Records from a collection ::

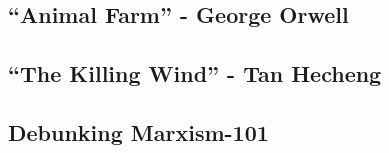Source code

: \subsection{``Animal Farm'' - George Orwell}

\subsection{``The Killing Wind'' - Tan Hecheng}

\subsection{Debunking Marxism-101}

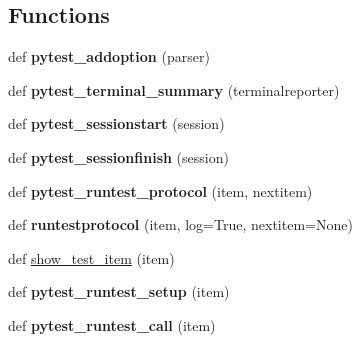 \subsection*{Functions}
\begin{DoxyCompactItemize}
\item 
\mbox{\label{namespace__pytest_1_1runner_a99bf92679fc75f89e50ed89c5b2b75f1}} 
def {\bfseries pytest\+\_\+addoption} (parser)
\item 
\mbox{\label{namespace__pytest_1_1runner_acc5ae35b04c91ab7e83ae1fe51a6b13a}} 
def {\bfseries pytest\+\_\+terminal\+\_\+summary} (terminalreporter)
\item 
\mbox{\label{namespace__pytest_1_1runner_a11c71f780895938e54a5aed050cdff92}} 
def {\bfseries pytest\+\_\+sessionstart} (session)
\item 
\mbox{\label{namespace__pytest_1_1runner_a2a4f05432c91395553257a78513e3968}} 
def {\bfseries pytest\+\_\+sessionfinish} (session)
\item 
\mbox{\label{namespace__pytest_1_1runner_ac1abbcc399e9fe3bdb417c6a05964562}} 
def {\bfseries pytest\+\_\+runtest\+\_\+protocol} (item, nextitem)
\item 
\mbox{\label{namespace__pytest_1_1runner_ada84e21ee58786db41d00e574b50b960}} 
def {\bfseries runtestprotocol} (item, log=True, nextitem=None)
\item 
def \hyperlink{namespace__pytest_1_1runner_aa36efa3427e0fd47ace399d7d47794fd}{show\+\_\+test\+\_\+item} (item)
\item 
\mbox{\label{namespace__pytest_1_1runner_af6ef556cf06ac8675e896b20c80edae9}} 
def {\bfseries pytest\+\_\+runtest\+\_\+setup} (item)
\item 
\mbox{\label{namespace__pytest_1_1runner_a2279e083fcd969979fb1f9b68f5528a5}} 
def {\bfseries pytest\+\_\+runtest\+\_\+call} (item)
\item 
\mbox{\label{namespace__pytest_1_1runner_a2c9e5744bc4ed12cd962482082885c91}} 

\end{DoxyCompactItemize}
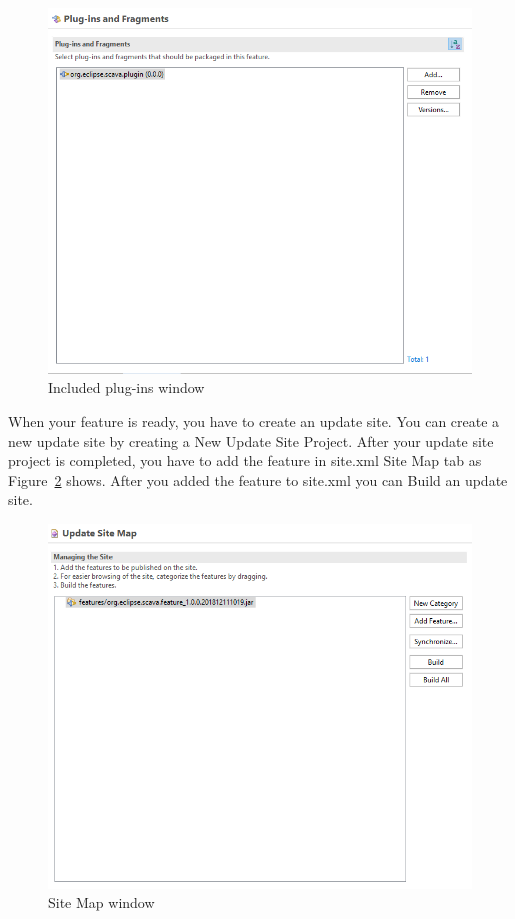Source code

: \documentclass[11pt,a4paper]{book}
\begin{document}
\begin{figure}[!h]
	\centering
	\includegraphics[width=\linewidth]{pic/feature.png}
	\caption{Included plug-ins window}
	\label{fig:feature}
\end{figure}

When your feature is ready, you have to create an update site. You can create a new update site by creating a New Update Site Project. After your update site project is completed, you have to add the feature in site.xml Site Map tab as Figure~\ref{fig:update} shows. After you added the feature to site.xml you can Build an update site.


\begin{figure}[!h]
	\centering
	\includegraphics[width=\linewidth]{pic/update_site.png}
	\caption{Site Map window}
	\label{fig:update}
\end{figure}
\end{document}
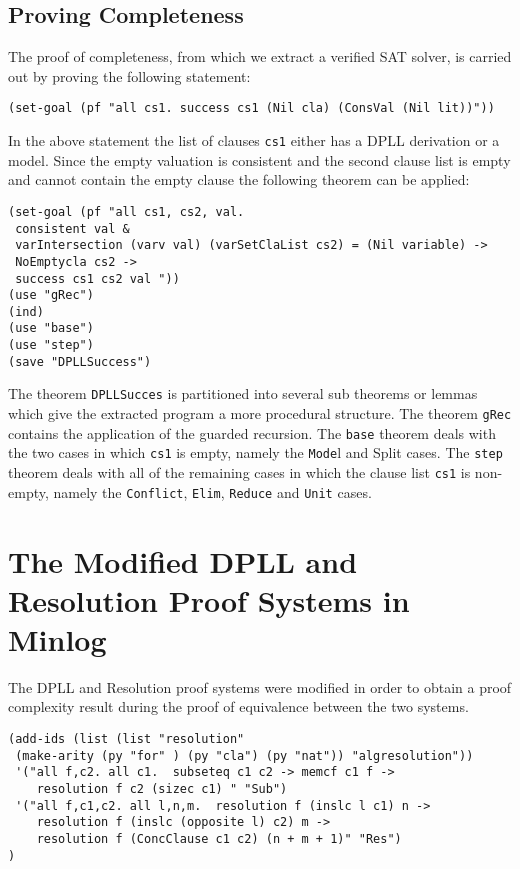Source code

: \subsection*{Proving Completeness}
The proof of completeness, from which we extract a verified SAT solver, is carried out by proving the following statement:

\begin{center}
\texttt{(set-goal (pf "all cs1. success cs1 (Nil cla) (ConsVal (Nil lit))"))}
\end{center}

In the above statement the list of clauses \texttt{cs1} either has a DPLL derivation or a model. Since the empty valuation is consistent and the second clause list is empty and cannot contain the empty clause the following theorem can be applied:


\begin{lstlisting}
(set-goal (pf "all cs1, cs2, val.  
 consistent val & 
 varIntersection (varv val) (varSetClaList cs2) = (Nil variable) -> 
 NoEmptycla cs2 ->  
 success cs1 cs2 val "))
(use "gRec")
(ind)
(use "base")
(use "step")
(save "DPLLSuccess")
\end{lstlisting}

The theorem \texttt{DPLLSucces} is partitioned into several sub theorems or lemmas which give the extracted program a more procedural structure. The theorem \texttt{gRec} contains the application of the guarded recursion.  The \texttt{base} theorem deals with the two cases in which \texttt{cs1} is empty, namely the \texttt{Mode}l and Split cases. The \texttt{step} theorem deals with all of the remaining cases in which the clause list \texttt{cs1} is non-empty, namely the \texttt{Conflict}, \texttt{Elim}, \texttt{Reduce} and \texttt{Unit} cases.


\section{The Modified DPLL and  Resolution Proof Systems in Minlog}
The DPLL and Resolution proof systems were modified in order to obtain a proof complexity result during the proof of equivalence between the two systems.


\begin{lstlisting}
(add-ids (list (list "resolution" 
 (make-arity (py "for" ) (py "cla") (py "nat")) "algresolution"))
 '("all f,c2. all c1.  subseteq c1 c2 -> memcf c1 f -> 
    resolution f c2 (sizec c1) " "Sub")
 '("all f,c1,c2. all l,n,m.  resolution f (inslc l c1) n -> 
    resolution f (inslc (opposite l) c2) m -> 
    resolution f (ConcClause c1 c2) (n + m + 1)" "Res")
)
\end{lstlisting}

What the task asks ::
Your task is to repeat the entries above exactly, omitting the pictures.

Result ::
Source code

: \subsection{``Animal Farm'' - George Orwell}

\subsection{``The Killing Wind'' - Tan Hecheng}

\subsection{Debunking Marxism-101}

 \subsection*{Functions}
\begin{DoxyCompactItemize}
\item 
\mbox{\label{namespace__pytest_1_1runner_a99bf92679fc75f89e50ed89c5b2b75f1}} 
def {\bfseries pytest\+\_\+addoption} (parser)
\item 
\mbox{\label{namespace__pytest_1_1runner_acc5ae35b04c91ab7e83ae1fe51a6b13a}} 
def {\bfseries pytest\+\_\+terminal\+\_\+summary} (terminalreporter)
\item 
\mbox{\label{namespace__pytest_1_1runner_a11c71f780895938e54a5aed050cdff92}} 
def {\bfseries pytest\+\_\+sessionstart} (session)
\item 
\mbox{\label{namespace__pytest_1_1runner_a2a4f05432c91395553257a78513e3968}} 
def {\bfseries pytest\+\_\+sessionfinish} (session)
\item 
\mbox{\label{namespace__pytest_1_1runner_ac1abbcc399e9fe3bdb417c6a05964562}} 
def {\bfseries pytest\+\_\+runtest\+\_\+protocol} (item, nextitem)
\item 
\mbox{\label{namespace__pytest_1_1runner_ada84e21ee58786db41d00e574b50b960}} 
def {\bfseries runtestprotocol} (item, log=True, nextitem=None)
\item 
def \hyperlink{namespace__pytest_1_1runner_aa36efa3427e0fd47ace399d7d47794fd}{show\+\_\+test\+\_\+item} (item)
\item 
\mbox{\label{namespace__pytest_1_1runner_af6ef556cf06ac8675e896b20c80edae9}} 
def {\bfseries pytest\+\_\+runtest\+\_\+setup} (item)
\item 
\mbox{\label{namespace__pytest_1_1runner_a2279e083fcd969979fb1f9b68f5528a5}} 
def {\bfseries pytest\+\_\+runtest\+\_\+call} (item)
\item 
\mbox{\label{namespace__pytest_1_1runner_a2c9e5744bc4ed12cd962482082885c91}} 

\end{DoxyCompactItemize}
Source code

: \documentclass[11pt,a4paper]{book}
\begin{document}
\begin{figure}[!h]
	\centering
	\includegraphics[width=\linewidth]{pic/feature.png}
	\caption{Included plug-ins window}
	\label{fig:feature}
\end{figure}

When your feature is ready, you have to create an update site. You can create a new update site by creating a New Update Site Project. After your update site project is completed, you have to add the feature in site.xml Site Map tab as Figure~\ref{fig:update} shows. After you added the feature to site.xml you can Build an update site.


\begin{figure}[!h]
	\centering
	\includegraphics[width=\linewidth]{pic/update_site.png}
	\caption{Site Map window}
	\label{fig:update}
\end{figure}
\end{document}
Source code

: \subsection*{Proving Completeness}
The proof of completeness, from which we extract a verified SAT solver, is carried out by proving the following statement:

\begin{center}
\texttt{(set-goal (pf "all cs1. success cs1 (Nil cla) (ConsVal (Nil lit))"))}
\end{center}

In the above statement the list of clauses \texttt{cs1} either has a DPLL derivation or a model. Since the empty valuation is consistent and the second clause list is empty and cannot contain the empty clause the following theorem can be applied:


\begin{lstlisting}
(set-goal (pf "all cs1, cs2, val.  
 consistent val & 
 varIntersection (varv val) (varSetClaList cs2) = (Nil variable) -> 
 NoEmptycla cs2 ->  
 success cs1 cs2 val "))
(use "gRec")
(ind)
(use "base")
(use "step")
(save "DPLLSuccess")
\end{lstlisting}

The theorem \texttt{DPLLSucces} is partitioned into several sub theorems or lemmas which give the extracted program a more procedural structure. The theorem \texttt{gRec} contains the application of the guarded recursion.  The \texttt{base} theorem deals with the two cases in which \texttt{cs1} is empty, namely the \texttt{Mode}l and Split cases. The \texttt{step} theorem deals with all of the remaining cases in which the clause list \texttt{cs1} is non-empty, namely the \texttt{Conflict}, \texttt{Elim}, \texttt{Reduce} and \texttt{Unit} cases.


\section{The Modified DPLL and  Resolution Proof Systems in Minlog}
The DPLL and Resolution proof systems were modified in order to obtain a proof complexity result during the proof of equivalence between the two systems.


\begin{lstlisting}
(add-ids (list (list "resolution" 
 (make-arity (py "for" ) (py "cla") (py "nat")) "algresolution"))
 '("all f,c2. all c1.  subseteq c1 c2 -> memcf c1 f -> 
    resolution f c2 (sizec c1) " "Sub")
 '("all f,c1,c2. all l,n,m.  resolution f (inslc l c1) n -> 
    resolution f (inslc (opposite l) c2) m -> 
    resolution f (ConcClause c1 c2) (n + m + 1)" "Res")
)
\end{lstlisting}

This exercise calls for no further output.